C’è anche una questione di democrazia. Il sistema di istruzione è pubblico e finanziato dalle imposte che pagano i cittadini, quindi non può che essere trasparente per funzionamento e risultati, con l’obbligo del bilancio sociale.
Si ha l’impressione che il ministro del governo del popolo, più che garantire la qualità, l’efficacia e l’efficienza del sistema istruzione del paese, sia elettoralmente preoccupato di accarezzare il pelo a quanti in questi anni, nel mondo della scuola e dell’università, hanno manifestato una spiccata idiosincrasia per ogni forma di valutazione e di controllo sui processi e sugli esisti dell’insegnamento-apprendimento.

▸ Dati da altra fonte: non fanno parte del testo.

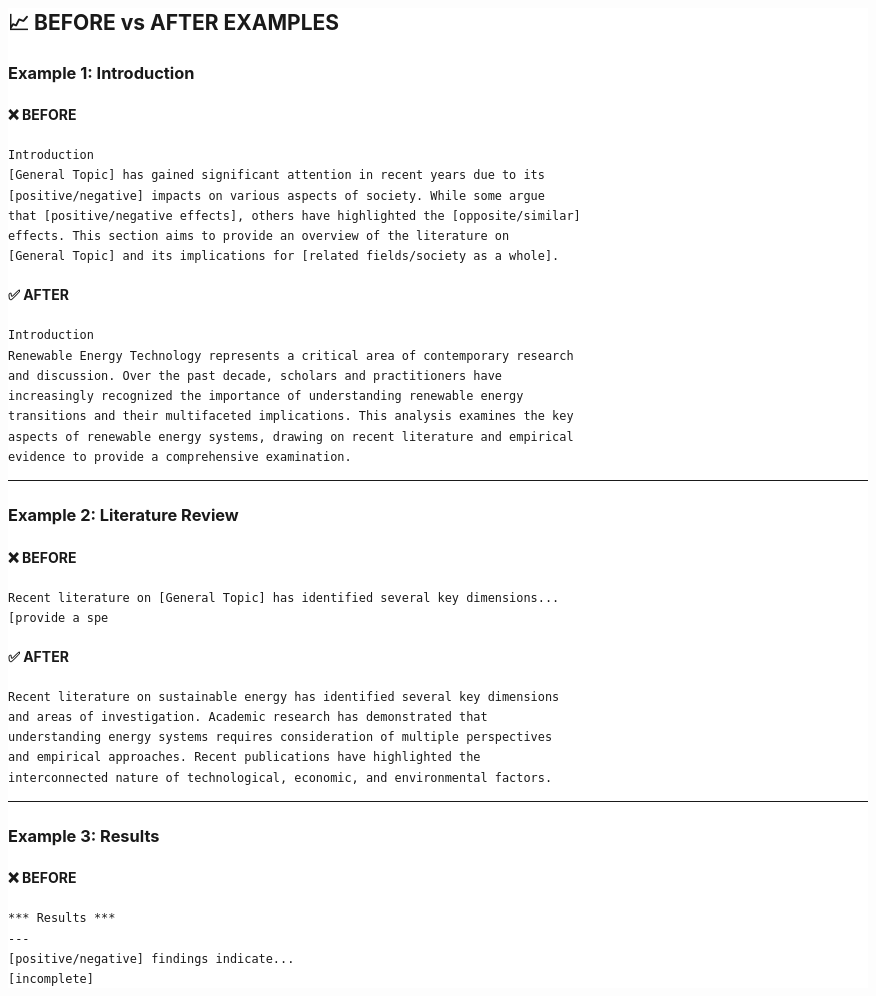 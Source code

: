 
## 📈 **BEFORE vs AFTER EXAMPLES**

### **Example 1: Introduction**

#### ❌ BEFORE
```
Introduction
[General Topic] has gained significant attention in recent years due to its 
[positive/negative] impacts on various aspects of society. While some argue 
that [positive/negative effects], others have highlighted the [opposite/similar] 
effects. This section aims to provide an overview of the literature on 
[General Topic] and its implications for [related fields/society as a whole].
```

#### ✅ AFTER
```
Introduction
Renewable Energy Technology represents a critical area of contemporary research 
and discussion. Over the past decade, scholars and practitioners have 
increasingly recognized the importance of understanding renewable energy 
transitions and their multifaceted implications. This analysis examines the key 
aspects of renewable energy systems, drawing on recent literature and empirical 
evidence to provide a comprehensive examination.
```

---

### **Example 2: Literature Review**

#### ❌ BEFORE
```
Recent literature on [General Topic] has identified several key dimensions...
[provide a spe
```

#### ✅ AFTER
```
Recent literature on sustainable energy has identified several key dimensions 
and areas of investigation. Academic research has demonstrated that 
understanding energy systems requires consideration of multiple perspectives 
and empirical approaches. Recent publications have highlighted the 
interconnected nature of technological, economic, and environmental factors.
```

---

### **Example 3: Results**

#### ❌ BEFORE
```
*** Results ***
---
[positive/negative] findings indicate...
[incomplete]
```
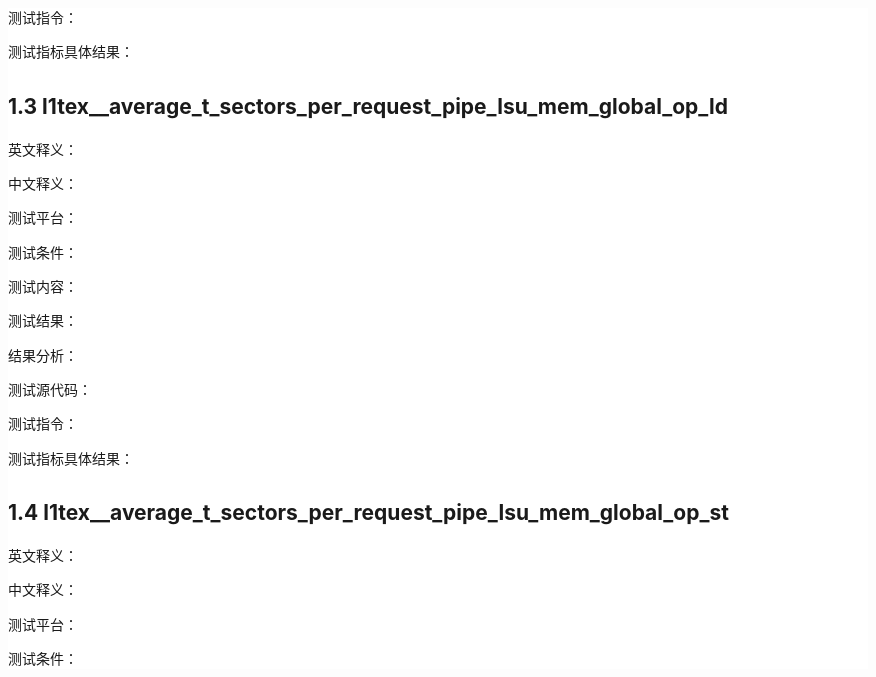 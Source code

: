 测试指令：

```c

```

测试指标具体结果：

```c

```

## 1.3 l1tex__average_t_sectors_per_request_pipe_lsu_mem_global_op_ld

英文释义：

中文释义：

测试平台：

测试条件：

```c

```

测试内容：

测试结果：

结果分析：

测试源代码：

```c

```

测试指令：

```c

```

测试指标具体结果：

```c

```

## 1.4 l1tex__average_t_sectors_per_request_pipe_lsu_mem_global_op_st

英文释义：

中文释义：

测试平台：

测试条件：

Pensare a professionisti della conoscenza allergici alla cultura della rendicontazione, della ricerca e della verifica, alla riflessione sul proprio lavoro, pare quasi un ossimoro, verrebbe da invitarli a cambiare mestiere.
Il sistema di istruzione e di formazione non può che essere un sistema riflessivo, che pensa se stesso, che analizza le propria anatomia per la responsabilità che ha di migliorarsi di continuo, perché tratta il capitale umano dell’intero paese. Senza questo occhio interno, senza questa capacità di guardarsi nel ventre, di isolare le cellule malate non potrà mai evitare le metastasi che sono gli svantaggi e le barriere che potrebbe accumulare anziché rimuovere ed abbattere.
Una scuola privata di strumenti che ne consentano la radiografia rischia di tornare ad essere quell’ospedale capace di curare solo i sani che denunciavano cinquant’anni fa i ragazzi di don Milani.